Review — T-DMCA: Generating Wikipedia by Summarizing Long Sequences

T-DMCA, Reduce Memory of Transformer for Long Sequences

Sik-Ho Tsang
6 min readDec 19, 2021

Generating Wikipedia by Summarizing Long Sequences,
, by Google Brain.

  • Generating English Wikipedia articles can be approached as a multi-document summarization of source documents.
  • Extractive summarization is used to coarsely identify salient information and a neural abstractive model is used to generate the article.
  • For the abstractive model, a decoder-only Transformer architecture is used that can scalably attend to very long sequences.

This is a paper in 2018 ICLR with over 400 citations. (Sik-Ho Tsang @ Medium)


  1. WikiSum Summarization Datasets
  2. Abstractive Model Using Transformer Decoder with Memory-Compressed Attention (T-DMCA)
  3. Experimental Results

1. WikiSum Summarization Datasets

Order of magnitude input/output sizes and unigram recall for summarization datasets.
  • The input and output text are generally much larger, with significant variance depending on the article in the multi-document regime with Wikipedia.
  • ROUGE is an automatic metric often used in summarization.
  • The ROUGE-1 recall scores of the output given the input, which is the proportion of unigrams/words in the output co-occurring in the input. A higher score corresponds to a dataset more amenable to extractive summarization.
  • In particular, if the output is completely embedded somewhere in the input (e.g. a wiki-clone), the score would be 100. Given a score of only 59.2 compared to 76.1 and 78.7 for other summarization datasets shows that WikiSum is the least amenable to purely extractive methods.
Percentiles for different aspects of WikiSum dataset. Size is in number of words
  • The proposed WikiSum dataset also includes:
  • Cited sources: A Wikipedia article that conforms to the style guidelines should be well supported by citations.
  • Web Search results: To expand the collection of reference documents, the search results from the Google search engine are also crawled.
  • The articles are roughly divided into 80/10/10 for train/development/ test subsets, resulting in 1865750, 233252, and 232998 examples respectively.

1.2. Extractive stage & Abstractive Stage

  • It is infeasible to train an end-to-end abstractive model given the memory constraints of current hardware.

Hence, first step is to coarsely select a subset of the input using extractive summarization.

Then, the second stage is to involve the training of an abstractive model that generates the Wikipedia text while conditioning on this extraction.

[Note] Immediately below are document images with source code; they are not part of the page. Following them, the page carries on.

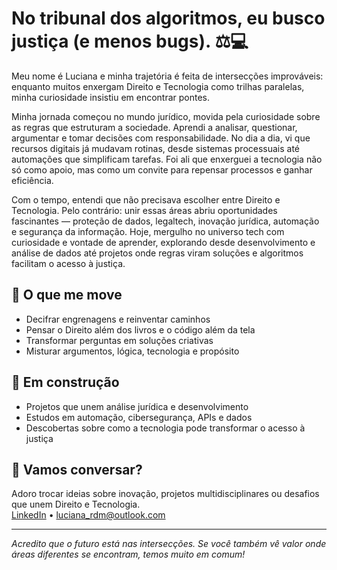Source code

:# No tribunal dos algoritmos, eu busco justiça (e menos bugs). ⚖️💻

Meu nome é Luciana e minha trajetória é feita de intersecções improváveis: enquanto muitos enxergam Direito e Tecnologia como trilhas paralelas, minha curiosidade insistiu em encontrar pontes.

Minha jornada começou no mundo jurídico, movida pela curiosidade sobre as regras que estruturam a sociedade. Aprendi a analisar, questionar, argumentar e tomar decisões com responsabilidade. No dia a dia, vi que recursos digitais já mudavam rotinas, desde sistemas processuais até automações que simplificam tarefas. Foi ali que enxerguei a tecnologia não só como apoio, mas como um convite para repensar processos e ganhar eficiência.

Com o tempo, entendi que não precisava escolher entre Direito e Tecnologia. Pelo contrário: unir essas áreas abriu oportunidades fascinantes — proteção de dados, legaltech, inovação jurídica, automação e segurança da informação. Hoje, mergulho no universo tech com curiosidade e vontade de aprender, explorando desde desenvolvimento e análise de dados até projetos onde regras viram soluções e algoritmos facilitam o acesso à justiça.

## 🌊 O que me move

- Decifrar engrenagens e reinventar caminhos
- Pensar o Direito além dos livros e o código além da tela
- Transformar perguntas em soluções criativas
- Misturar argumentos, lógica, tecnologia e propósito

## 🦉 Em construção

- Projetos que unem análise jurídica e desenvolvimento
- Estudos em automação, cibersegurança, APIs e dados
- Descobertas sobre como a tecnologia pode transformar o acesso à justiça

## 💬 Vamos conversar?

Adoro trocar ideias sobre inovação, projetos multidisciplinares ou desafios que unem Direito e Tecnologia.  
[LinkedIn](https://linkedin.com/in/lucianamoura-) • luciana_rdm@outlook.com

---

_Acredito que o futuro está nas intersecções. Se você também vê valor onde áreas diferentes se encontram, temos muito em comum!_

  • This two-stage process is inspired by by how humans might summarize multiple long documents: First highlight pertinent information, then conditionally generate the summary based on the highlights.
  • The extractive stage (first step) is to use some conventional methods. They are mainly based on word frequencies, unigram or bigram, etc.
Comparison of extractive method and corpus with L=500, and Transformer E-D model (Mentioned below)
  • There is a significant gap between tf-idf and the cheating extractor. But authors decide to keep using tf-idf and leave it as future work.
  • (Authors try to use different methods for the extractive stage but without any new research on the extractive stage, thus I don’t mention them here.)

2. Abstractive Model

  • Texts are retrieved from multiple documents in the extractive stage.
  • Then, the texts are first tokenized as in GNMT, and truncated based on the input length L.
  • The abstractive model W is to learn to write articles ai:
  • which is a sequence transduction problem from very long input sequences (up to L = 11000) to medium output sequences (typically less than 500).

2.1. Baseline

  • seq2seq-att: A baseline is the the standard LSTM encoder-decoder with attention (Attention Decoder), which is trained to optimize the maximum-likelihood objective:
  • It has a hidden size of 128 with 2 layers.
  • T-ED: A stronger, more recent baseline that we use is the non-recurrent Transformer model, which also has symmetric encoder and decoder modules (T-ED).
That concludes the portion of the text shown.